Collect every line below that contains the word "scheduler".
-.-.-
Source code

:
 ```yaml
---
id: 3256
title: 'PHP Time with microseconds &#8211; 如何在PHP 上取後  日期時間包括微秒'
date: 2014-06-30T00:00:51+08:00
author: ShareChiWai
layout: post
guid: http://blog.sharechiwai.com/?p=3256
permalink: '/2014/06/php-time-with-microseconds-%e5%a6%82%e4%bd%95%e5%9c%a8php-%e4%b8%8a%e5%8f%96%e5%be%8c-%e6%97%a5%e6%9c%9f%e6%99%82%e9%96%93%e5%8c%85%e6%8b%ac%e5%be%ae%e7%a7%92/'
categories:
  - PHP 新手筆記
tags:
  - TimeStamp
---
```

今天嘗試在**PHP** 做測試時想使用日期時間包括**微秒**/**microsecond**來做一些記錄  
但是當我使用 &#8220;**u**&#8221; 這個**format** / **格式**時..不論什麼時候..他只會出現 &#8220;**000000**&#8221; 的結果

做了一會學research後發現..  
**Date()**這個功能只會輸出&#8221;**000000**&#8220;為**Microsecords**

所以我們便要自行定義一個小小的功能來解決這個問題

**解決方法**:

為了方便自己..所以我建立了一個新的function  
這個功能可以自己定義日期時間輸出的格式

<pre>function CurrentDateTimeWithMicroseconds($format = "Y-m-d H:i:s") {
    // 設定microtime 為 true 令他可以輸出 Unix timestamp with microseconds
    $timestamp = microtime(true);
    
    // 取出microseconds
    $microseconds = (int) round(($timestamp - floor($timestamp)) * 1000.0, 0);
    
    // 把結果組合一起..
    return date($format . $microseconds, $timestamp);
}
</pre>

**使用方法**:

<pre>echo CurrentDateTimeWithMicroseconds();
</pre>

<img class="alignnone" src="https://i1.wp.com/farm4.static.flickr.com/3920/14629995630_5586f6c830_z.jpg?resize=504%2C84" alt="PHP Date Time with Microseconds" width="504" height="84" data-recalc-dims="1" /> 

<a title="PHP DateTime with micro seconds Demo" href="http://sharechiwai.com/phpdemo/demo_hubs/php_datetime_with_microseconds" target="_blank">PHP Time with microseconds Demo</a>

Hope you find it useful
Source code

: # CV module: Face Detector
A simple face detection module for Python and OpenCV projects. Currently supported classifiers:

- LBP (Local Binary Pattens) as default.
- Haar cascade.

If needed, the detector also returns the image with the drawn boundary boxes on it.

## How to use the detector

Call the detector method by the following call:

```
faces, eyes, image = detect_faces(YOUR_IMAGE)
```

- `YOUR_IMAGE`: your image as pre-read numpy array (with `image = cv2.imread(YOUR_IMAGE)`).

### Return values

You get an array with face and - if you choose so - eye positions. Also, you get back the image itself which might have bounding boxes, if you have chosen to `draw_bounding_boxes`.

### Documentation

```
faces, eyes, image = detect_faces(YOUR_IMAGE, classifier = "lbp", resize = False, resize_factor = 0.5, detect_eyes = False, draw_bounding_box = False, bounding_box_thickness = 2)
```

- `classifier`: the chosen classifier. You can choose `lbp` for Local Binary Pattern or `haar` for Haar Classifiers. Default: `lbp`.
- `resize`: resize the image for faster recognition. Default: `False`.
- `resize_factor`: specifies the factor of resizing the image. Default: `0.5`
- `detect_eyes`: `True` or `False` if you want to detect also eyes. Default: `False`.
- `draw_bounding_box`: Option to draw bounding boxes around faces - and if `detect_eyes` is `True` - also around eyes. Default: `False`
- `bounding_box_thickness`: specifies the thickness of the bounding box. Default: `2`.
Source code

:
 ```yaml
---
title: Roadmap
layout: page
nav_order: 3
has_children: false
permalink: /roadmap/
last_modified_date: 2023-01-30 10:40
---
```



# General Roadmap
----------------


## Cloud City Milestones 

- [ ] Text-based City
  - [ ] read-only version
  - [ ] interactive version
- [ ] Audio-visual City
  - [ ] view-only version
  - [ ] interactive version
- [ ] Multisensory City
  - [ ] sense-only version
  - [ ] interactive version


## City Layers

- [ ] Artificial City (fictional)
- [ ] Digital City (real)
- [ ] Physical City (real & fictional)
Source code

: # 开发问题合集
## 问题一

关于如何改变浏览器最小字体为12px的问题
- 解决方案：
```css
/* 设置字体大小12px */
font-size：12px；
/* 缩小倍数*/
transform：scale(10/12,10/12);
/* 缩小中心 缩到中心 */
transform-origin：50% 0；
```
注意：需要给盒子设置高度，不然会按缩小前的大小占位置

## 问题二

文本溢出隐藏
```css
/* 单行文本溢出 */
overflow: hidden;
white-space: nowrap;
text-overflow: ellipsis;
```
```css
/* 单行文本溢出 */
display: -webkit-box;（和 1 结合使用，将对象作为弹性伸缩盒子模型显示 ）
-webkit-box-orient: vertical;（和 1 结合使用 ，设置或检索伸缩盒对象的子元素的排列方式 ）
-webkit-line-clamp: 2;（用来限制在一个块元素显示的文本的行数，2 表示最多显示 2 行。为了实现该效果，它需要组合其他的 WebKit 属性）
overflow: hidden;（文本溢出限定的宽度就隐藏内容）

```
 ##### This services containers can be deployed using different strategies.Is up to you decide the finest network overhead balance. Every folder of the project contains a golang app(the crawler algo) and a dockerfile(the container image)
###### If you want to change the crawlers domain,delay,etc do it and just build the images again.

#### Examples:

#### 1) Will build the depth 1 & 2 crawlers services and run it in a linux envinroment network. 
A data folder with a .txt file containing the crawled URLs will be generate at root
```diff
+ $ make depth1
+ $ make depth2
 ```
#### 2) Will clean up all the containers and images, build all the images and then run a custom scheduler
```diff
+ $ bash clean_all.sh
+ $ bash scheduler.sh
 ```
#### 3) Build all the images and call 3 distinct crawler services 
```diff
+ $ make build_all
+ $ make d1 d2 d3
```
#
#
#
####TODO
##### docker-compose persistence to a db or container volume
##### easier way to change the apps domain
-.-.-
• Written response:
#### 2) Will clean up all the containers and images, build all the images and then run a custom scheduler
+ $ bash scheduler.sh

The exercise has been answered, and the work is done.